Anthology development and API

Information on how to programmatically access Anthology data


September 26, 2025

Data organization

All the data in the ACL Anthology is stored under the data directory in our Github repository. In the xml directory are the files that contain all the Anthology metadata, in a format described below. The yaml directory contains various other important information relating to authors and venues.

Python API

In addition, we have a Python API that defines objects for papers, authors, volumes, and so on. This can be installed via pip from PyPI or built from source. For more information on that, please see our extensive developer documentation.

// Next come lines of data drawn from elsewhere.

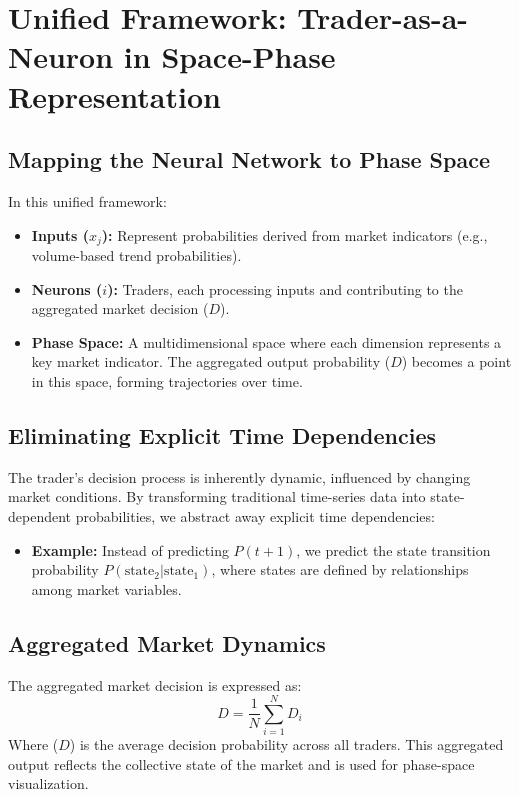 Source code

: \documentclass[a4]{article}
\begin{document}
\section{Unified Framework: Trader-as-a-Neuron in Space-Phase Representation}

\subsection{Mapping the Neural Network to Phase Space}

In this unified framework:

\begin{itemize}
\item  {\bf Inputs ($x_j$):} Represent probabilities derived from market indicators (e.g., volume-based trend probabilities).  
\item {\bf Neurons ($i$):} Traders, each processing inputs and contributing to the aggregated market decision ($D$).  
\item {\bf Phase Space:} A multidimensional space where each dimension represents a key market indicator. The aggregated output probability ($D$) becomes a point in this space, forming trajectories over time.
\end{itemize}

\subsection{Eliminating Explicit Time Dependencies}

The trader's decision process is inherently dynamic, influenced by changing market conditions. By transforming traditional time-series data into state-dependent probabilities, we abstract away explicit time dependencies:

\begin{itemize}
\item  {\bf Example:} Instead of predicting $P(t+1)$, we predict the state transition probability $P(\text{state}_2 | \text{state}_1)$, where states are defined by relationships among market variables.
\end{itemize}


\subsection{Aggregated Market Dynamics}

The aggregated market decision is expressed as:
$$
D = \frac{1}{N} \sum_{i=1}^N D_i
$$
Where ($D$) is the average decision probability across all traders. This aggregated output reflects the collective state of the market and is used for phase-space visualization.
\end{document}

In addition to the documentation, there are many examples of using the module in the scripts our bin directory. The create_hugo_yaml.py, for example, demonstrates how we generate YAML data structures to build our static site.

Authoritative XML format

The Anthology site is generated from an authoritative XML file format containing information about volumes, paper titles, and authors. This data is stored in the official repository on Github. Here is a fragment of a complete XML file (P18.xml), to give you the idea. The full file contains much more information.

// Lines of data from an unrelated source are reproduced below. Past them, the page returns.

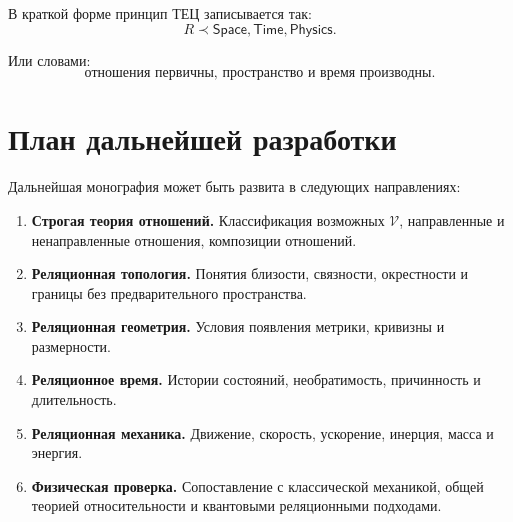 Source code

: \documentclass[12pt,a4paper,oneside]{book}
\theoremstyle{definition}
\theoremstyle{plain}
\theoremstyle{remark}
\newcommand{\Rel}{R}
\newcommand{\Values}{\mathcal V}
\newcommand{\Space}{\mathsf{Space}}
\newcommand{\Time}{\mathsf{Time}}
\newcommand{\Physics}{\mathsf{Physics}}
\begin{document}
В краткой форме принцип ТЕЦ записывается так:
\[
\boxed{\Rel \prec \Space,\Time,\Physics.}
\]

Или словами:
\[
\boxed{\text{отношения первичны, пространство и время производны.}}
\]

\backmatter

\chapter*{План дальнейшей разработки}

Дальнейшая монография может быть развита в следующих направлениях:

\begin{enumerate}[label=\textbf{Часть \Roman*.}, leftmargin=2cm]
    \item \textbf{Строгая теория отношений.} Классификация возможных \(\Values\), направленные и ненаправленные отношения, композиции отношений.
    \item \textbf{Реляционная топология.} Понятия близости, связности, окрестности и границы без предварительного пространства.
    \item \textbf{Реляционная геометрия.} Условия появления метрики, кривизны и размерности.
    \item \textbf{Реляционное время.} Истории состояний, необратимость, причинность и длительность.
    \item \textbf{Реляционная механика.} Движение, скорость, ускорение, инерция, масса и энергия.
    \item \textbf{Физическая проверка.} Сопоставление с классической механикой, общей теорией относительности и квантовыми реляционными подходами.
\end{enumerate}
\end{document}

<?xml version="1.0" encoding="UTF-8" ?>
<collection id="P18">
  <volume id="3">
    <meta>
      <booktitle>Proceedings of <fixed-case>ACL</fixed-case> 2018, Student Research Workshop</booktitle>
      <editor><first>Vered</first><last>Shwartz</last></editor>
      <url>P18-3</url>
    </meta>
    <frontmatter>
      <url>P18-3000</url>
      <!-- ... -->
    </frontmatter>
    <paper id="1">
      <title>Towards Opinion Summarization of Customer Reviews</title>
      <author><first>Samuel</first><last>Pecar</last></author>
      <url>P18-3001</url>
      <!-- ... -->
    </paper>
    <paper id="2">
      <title>Sampling Informative Training Data for <fixed-case>RNN</fixed-case> Language Models</title>
      <author><first>Jared</first><last>Fernandez</last></author>
      <author><first>Doug</first><last>Downey</last></author>
      <url>P18-3002</url>
      <!-- ... -->
    </paper>
    <paper id="3">
      <title>Learning-based Composite Metrics for Improved Caption Evaluation</title>
      <author><first>Naeha</first><last>Sharif</last></author>
      <author><first>Lyndon</first><last>White</last></author>
      <author><first>Mohammed</first><last>Bennamoun</last></author>
      <author><first>Syed Afaq</first><last>Ali Shah</last></author>
      <url>P18-3003</url>
      <!-- ... -->
    </paper>
    <!-- ...  -->
  </volume>
</collection>

Our scripts use the lxml.de library to parse the XML. You can see examples of parsing and accessing the XML directly in add_revision.py and ingest.py.